--- INPUT MATERIAL Enclosed Below ---

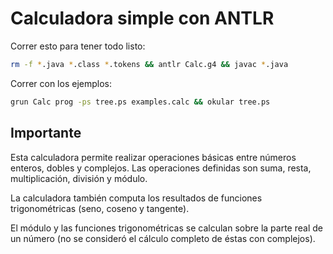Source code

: # Calculadora simple con ANTLR

Correr esto para tener todo listo:
```bash
rm -f *.java *.class *.tokens && antlr Calc.g4 && javac *.java
```

Correr con los ejemplos:
```bash
grun Calc prog -ps tree.ps examples.calc && okular tree.ps
```

## Importante

Esta calculadora permite realizar operaciones básicas entre números enteros, dobles y complejos. Las operaciones definidas son suma, resta, multiplicación, división y módulo.

La calculadora también computa los resultados de funciones trigonométricas (seno, coseno y tangente).

El módulo y las funciones trigonométricas se calculan sobre la parte real de un número (no se consideró el cálculo completo de éstas con complejos).
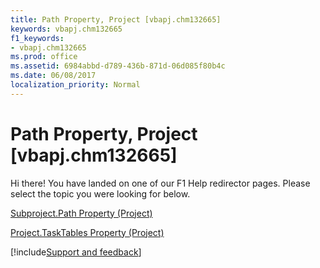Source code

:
 ```yaml
---
title: Path Property, Project [vbapj.chm132665]
keywords: vbapj.chm132665
f1_keywords:
- vbapj.chm132665
ms.prod: office
ms.assetid: 6984abbd-d789-436b-871d-06d085f80b4c
ms.date: 06/08/2017
localization_priority: Normal
---
```



# Path Property, Project [vbapj.chm132665]

Hi there! You have landed on one of our F1 Help redirector pages. Please select the topic you were looking for below.

[Subproject.Path Property (Project)](http://msdn.microsoft.com/library/57bd6c44-5a2e-a2c8-c733-4c46e32be780%28Office.15%29.aspx)

[Project.TaskTables Property (Project)](http://msdn.microsoft.com/library/98ebe380-ab66-238e-f02c-a6dc6ae6c597%28Office.15%29.aspx)

[!include[Support and feedback](~/includes/feedback-boilerplate.md)]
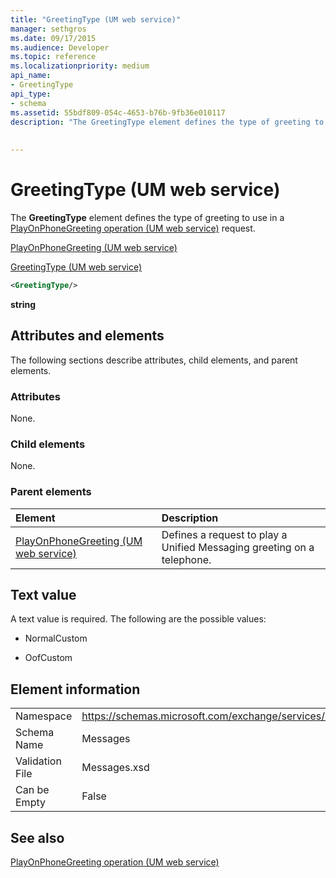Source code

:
 ```yaml
---
title: "GreetingType (UM web service)"
manager: sethgros
ms.date: 09/17/2015
ms.audience: Developer
ms.topic: reference
ms.localizationpriority: medium
api_name:
- GreetingType
api_type:
- schema
ms.assetid: 55bdf809-054c-4653-b76b-9fb36e010117
description: "The GreetingType element defines the type of greeting to use in a PlayOnPhoneGreeting operation (UM web service) request."
 
 
---
```


# GreetingType (UM web service)

The **GreetingType** element defines the type of greeting to use in a [PlayOnPhoneGreeting operation (UM web service)](playonphonegreeting-operation-um-web-service.md) request. 
  
[PlayOnPhoneGreeting (UM web service)](playonphonegreeting-um-web-service.md)
  
[GreetingType (UM web service)](greetingtype-um-web-service.md)
  
```xml
<GreetingType/>
```

 **string**
## Attributes and elements

The following sections describe attributes, child elements, and parent elements.
  
### Attributes

None.
  
### Child elements

None.
  
### Parent elements

|**Element**|**Description**|
|:-----|:-----|
|[PlayOnPhoneGreeting (UM web service)](playonphonegreeting-um-web-service.md) <br/> |Defines a request to play a Unified Messaging greeting on a telephone.  <br/> |
   
## Text value

A text value is required. The following are the possible values:
  
- NormalCustom
    
- OofCustom
    
## Element information

|||
|:-----|:-----|
|Namespace  <br/> |https://schemas.microsoft.com/exchange/services/2006/messages  <br/> |
|Schema Name  <br/> |Messages  <br/> |
|Validation File  <br/> |Messages.xsd  <br/> |
|Can be Empty  <br/> |False  <br/> |
   
## See also



[PlayOnPhoneGreeting operation (UM web service)](playonphonegreeting-operation-um-web-service.md)

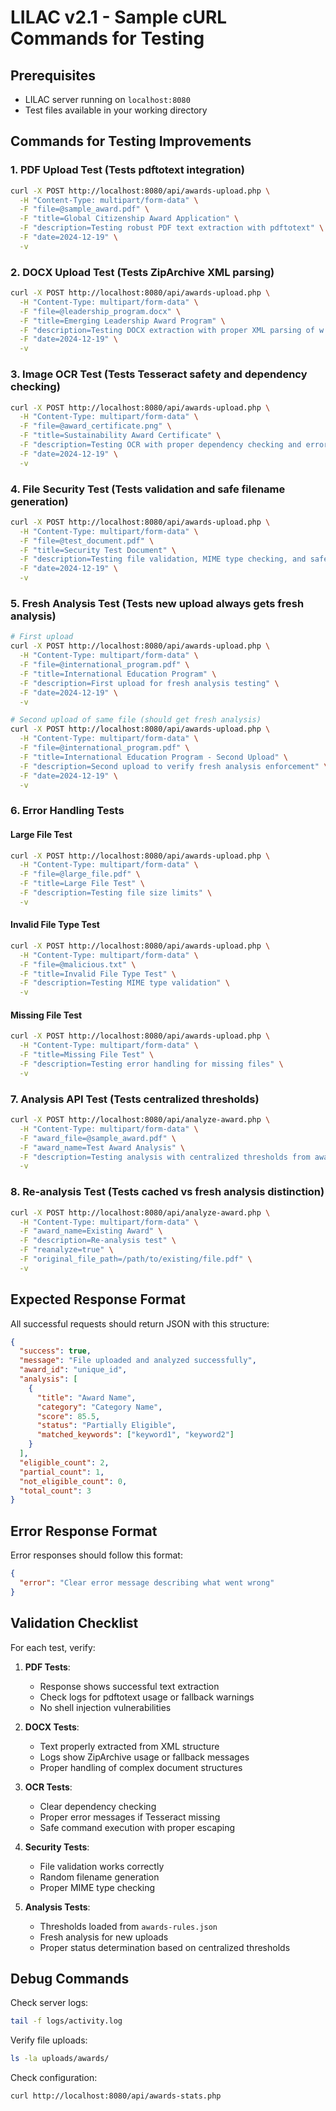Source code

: # LILAC v2.1 - Sample cURL Commands for Testing

## Prerequisites
- LILAC server running on `localhost:8080`
- Test files available in your working directory

## Commands for Testing Improvements

### 1. PDF Upload Test (Tests pdftotext integration)

```bash
curl -X POST http://localhost:8080/api/awards-upload.php \
  -H "Content-Type: multipart/form-data" \
  -F "file=@sample_award.pdf" \
  -F "title=Global Citizenship Award Application" \
  -F "description=Testing robust PDF text extraction with pdftotext" \
  -F "date=2024-12-19" \
  -v
```

### 2. DOCX Upload Test (Tests ZipArchive XML parsing)

```bash
curl -X POST http://localhost:8080/api/awards-upload.php \
  -H "Content-Type: multipart/form-data" \
  -F "file=@leadership_program.docx" \
  -F "title=Emerging Leadership Award Program" \
  -F "description=Testing DOCX extraction with proper XML parsing of w:t elements" \
  -F "date=2024-12-19" \
  -v
```

### 3. Image OCR Test (Tests Tesseract safety and dependency checking)

```bash
curl -X POST http://localhost:8080/api/awards-upload.php \
  -H "Content-Type: multipart/form-data" \
  -F "file=@award_certificate.png" \
  -F "title=Sustainability Award Certificate" \
  -F "description=Testing OCR with proper dependency checking and error handling" \
  -F "date=2024-12-19" \
  -v
```

### 4. File Security Test (Tests validation and safe filename generation)

```bash
curl -X POST http://localhost:8080/api/awards-upload.php \
  -H "Content-Type: multipart/form-data" \
  -F "file=@test_document.pdf" \
  -F "title=Security Test Document" \
  -F "description=Testing file validation, MIME type checking, and safe filename generation" \
  -F "date=2024-12-19" \
  -v
```

### 5. Fresh Analysis Test (Tests new upload always gets fresh analysis)

```bash
# First upload
curl -X POST http://localhost:8080/api/awards-upload.php \
  -H "Content-Type: multipart/form-data" \
  -F "file=@international_program.pdf" \
  -F "title=International Education Program" \
  -F "description=First upload for fresh analysis testing" \
  -F "date=2024-12-19" \
  -v

# Second upload of same file (should get fresh analysis)
curl -X POST http://localhost:8080/api/awards-upload.php \
  -H "Content-Type: multipart/form-data" \
  -F "file=@international_program.pdf" \
  -F "title=International Education Program - Second Upload" \
  -F "description=Second upload to verify fresh analysis enforcement" \
  -F "date=2024-12-19" \
  -v
```

### 6. Error Handling Tests

#### Large File Test
```bash
curl -X POST http://localhost:8080/api/awards-upload.php \
  -H "Content-Type: multipart/form-data" \
  -F "file=@large_file.pdf" \
  -F "title=Large File Test" \
  -F "description=Testing file size limits" \
  -v
```

#### Invalid File Type Test
```bash
curl -X POST http://localhost:8080/api/awards-upload.php \
  -H "Content-Type: multipart/form-data" \
  -F "file=@malicious.txt" \
  -F "title=Invalid File Type Test" \
  -F "description=Testing MIME type validation" \
  -v
```

#### Missing File Test
```bash
curl -X POST http://localhost:8080/api/awards-upload.php \
  -H "Content-Type: multipart/form-data" \
  -F "title=Missing File Test" \
  -F "description=Testing error handling for missing files" \
  -v
```

### 7. Analysis API Test (Tests centralized thresholds)

```bash
curl -X POST http://localhost:8080/api/analyze-award.php \
  -H "Content-Type: multipart/form-data" \
  -F "award_file=@sample_award.pdf" \
  -F "award_name=Test Award Analysis" \
  -F "description=Testing analysis with centralized thresholds from awards-rules.json" \
  -v
```

### 8. Re-analysis Test (Tests cached vs fresh analysis distinction)

```bash
curl -X POST http://localhost:8080/api/analyze-award.php \
  -H "Content-Type: multipart/form-data" \
  -F "award_name=Existing Award" \
  -F "description=Re-analysis test" \
  -F "reanalyze=true" \
  -F "original_file_path=/path/to/existing/file.pdf" \
  -v
```

## Expected Response Format

All successful requests should return JSON with this structure:

```json
{
  "success": true,
  "message": "File uploaded and analyzed successfully",
  "award_id": "unique_id",
  "analysis": [
    {
      "title": "Award Name",
      "category": "Category Name",
      "score": 85.5,
      "status": "Partially Eligible",
      "matched_keywords": ["keyword1", "keyword2"]
    }
  ],
  "eligible_count": 2,
  "partial_count": 1,
  "not_eligible_count": 0,
  "total_count": 3
}
```

## Error Response Format

Error responses should follow this format:

```json
{
  "error": "Clear error message describing what went wrong"
}
```

## Validation Checklist

For each test, verify:

1. **PDF Tests**: 
   - Response shows successful text extraction
   - Check logs for pdftotext usage or fallback warnings
   - No shell injection vulnerabilities

2. **DOCX Tests**:
   - Text properly extracted from XML structure
   - Logs show ZipArchive usage or fallback messages
   - Proper handling of complex document structures

3. **OCR Tests**:
   - Clear dependency checking
   - Proper error messages if Tesseract missing
   - Safe command execution with proper escaping

4. **Security Tests**:
   - File validation works correctly
   - Random filename generation
   - Proper MIME type checking

5. **Analysis Tests**:
   - Thresholds loaded from `awards-rules.json`
   - Fresh analysis for new uploads
   - Proper status determination based on centralized thresholds

## Debug Commands

Check server logs:
```bash
tail -f logs/activity.log
```

Verify file uploads:
```bash
ls -la uploads/awards/
```

Check configuration:
```bash
curl http://localhost:8080/api/awards-stats.php
```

--- End of Enclosed INPUT MATERIAL ---

* EXERCISE AIM: When you find a line in the records that contains the word "Clear", copy it.

* EXERCISE RESPONSE:
  "error": "Clear error message describing what went wrong"
   - Clear dependency checking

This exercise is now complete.